Manual muscle strength using the Medical Research Council sum-score (MRC-SS) is the most commonly utilised measure for evaluating strength in the ICU setting (Table 2). Whilst there is excellent inter-rater reliability for overall MRC-SS [10, 34, 62], the inter-rater reliability for individual muscle group scores ranges from poor to excellent. Agreement for diagnosis of ICU-AW (< 48 out of 60) is inconsistent ranging from slight to substantial agreement in the ICU [10, 34, 62] and almost perfect in the ward setting [34]. The MRC-SS has a fair correlation with functional outcomes (Barthel index and elderly mobility scale) in terms of criterion validity; and there is conflicting evidence in the relationship of MMT with ICU and hospital LOS (Table 3). There is inconclusive evidence to determine if MMT can predict short- or long-term mortality (Table 3; ESM Table E4).

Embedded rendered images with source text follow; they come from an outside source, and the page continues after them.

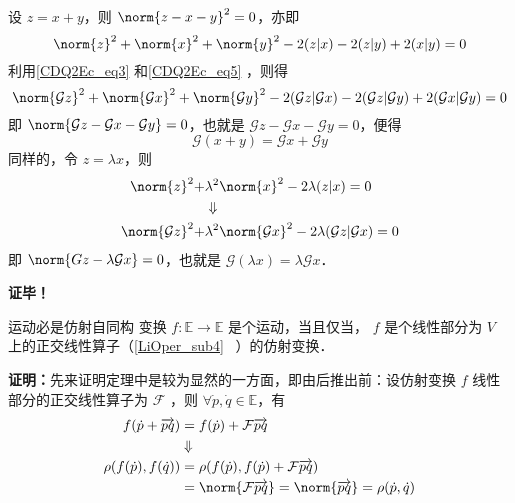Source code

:设 $z=x+y$，则 $\norm{z-x-y}^2=0$，亦即
\begin{equation}
\norm{z}^2+\norm{x}^2+\norm{y}^2-2(z|x)-2(z|y)+2(x|y)=0
\end{equation}
利用\autoref{CDQ2Ec_eq3} 和\autoref{CDQ2Ec_eq5} ，则得
\begin{equation}
\norm{\mathcal G z}^2+\norm{\mathcal G x}^2+\norm{\mathcal G y}^2-2(\mathcal G z|\mathcal G x)-2(\mathcal G z|\mathcal G y)+2(\mathcal G x|\mathcal G y)=0
\end{equation}
即 $\norm{\mathcal G z-\mathcal G x-\mathcal G y}=0$，也就是 $\mathcal G z-\mathcal Gx-\mathcal G y=0$，便得
\begin{equation}
\mathcal G(x+y)=\mathcal G x+\mathcal G y
\end{equation}
同样的，令 $z=\lambda x$，则
\begin{equation}
\begin{aligned}
\norm{z}^2+&\lambda^2\norm{x}^2-2\lambda(z|x)=0\\
&\Downarrow\\
\norm{\mathcal G z}^2+&\lambda^2\norm{\mathcal G x}^2-2\lambda(\mathcal G z|\mathcal G x)=0
\end{aligned}
\end{equation}
即 $\norm{G z-\lambda\mathcal G x}=0$，也就是 $\mathcal G (\lambda x)=\lambda\mathcal G x$．

\textbf{证毕！}



\begin{theorem}{运动必是仿射自同构}\label{CDQ2Ec_the1}
变换 $f:\mathbb E\rightarrow\mathbb E$ 是个运动，当且仅当， $f$ 是个线性部分为 $V$ 上的正交线性算子（\autoref{LiOper_sub4}~ ）的仿射变换．
\end{theorem}
\textbf{证明：}先来证明定理中是较为显然的一方面，即由后推出前：设仿射变换 $f$ 线性部分的正交线性算子为 $\mathcal F$ ，则 $\forall \dot p,\dot q\in\mathbb E$，有
\begin{equation}
\begin{aligned}
f(\dot p+\overrightarrow{pq})&=f(\dot p)+\mathcal F\overrightarrow{pq}\\
&\Downarrow\\
\rho(f(\dot p),f(\dot q))&=\rho(f(\dot p),f(\dot p)+\mathcal F\overrightarrow{pq})\\
&=\norm{\mathcal F\overrightarrow{pq}}=\norm{\overrightarrow{pq}}=\rho(\dot p,\dot q)
\end{aligned}
\end{equation}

There is good to excellent intra- and inter-rater reliability for handgrip (ICC range 0.92–0.97) and hand-held dynamometry (ICC range 0.76–0.96). Measurement error for dynamometry was reported to be between 1.9 and 2.8 kg in one study [32]; however, external validation of these findings needs to be undertaken. Construct validity has only been reported for handgrip [30, 31], and is yet to be established for hand-held dynamometry (Table 3; ESM Table E4). Whilst good test performance has been described for the handgrip cut-off values developed for diagnosing ICU-AW [38], no external validation of these values has been undertaken.

Function

Evaluated using 26 different measures (Fig. 1), of which only 12 have been examined in terms of their clinimetric properties (Table 3; ESM Tables E3–E5). Six measures have been specifically developed for use in the ICU setting: CPAx [39, 47], PFIT-s [64], Perme mobility scale [42], ICU mobility scale [44], surgical intensive care unit optimal mobility scale (SOMS) [50] and the functional status score for the intensive care (FSS-ICU) [65]. Excellent reliability has been established for all these measures except the FSS-ICU tool (Table 3; ESM Table E3).

Construct and criterion predictive validity is established for the PFIT-s, CPAx and SOMS (Table 3; ESM Table E3). The PFIT-s tool has been validated in two independent patient settings in two different continents where both patient management and physiotherapy services differ [43, 64]. It had a fair to excellent correlation with the 6-min walk test (6MWT), MRC-SS, and timed-up-and-go test [64]. Additionally, higher awakening PFIT-s were predictive of higher MRC-SS at ICU discharge [43, 64], and discharge to home [64]. The PFIT-s exhibits both floor and ceiling effects of around 20 %, and an MID has been established of 1.5 points out of 10 [2]. The CPAx at ICU discharge was able to discriminate between patient discharge destinations [39]. The SOMS was predictive of in-hospital mortality and had a moderate to good correlation with ICU LOS and handgrip strength [50]. The clinimetric properties of the 6MWT has been examined in one study post-hospital discharge and demonstrated that patients could walk significantly longer on the repeat 6MWT [51]. It is important to note that this testing was performed in a home-based setting. No clinimetric evaluation of the 6MWT in-hospital has been undertaken to date. There was a moderate to good correlation between 6MWT and the Short Form-36 (SF-36) physical function domain [40, 51]. There is an excellent correlation between 6MWT and timed-up-and-go test at 3 months post-ICU discharge [40]. No criterion predictive validity has been examined for the 6MWT.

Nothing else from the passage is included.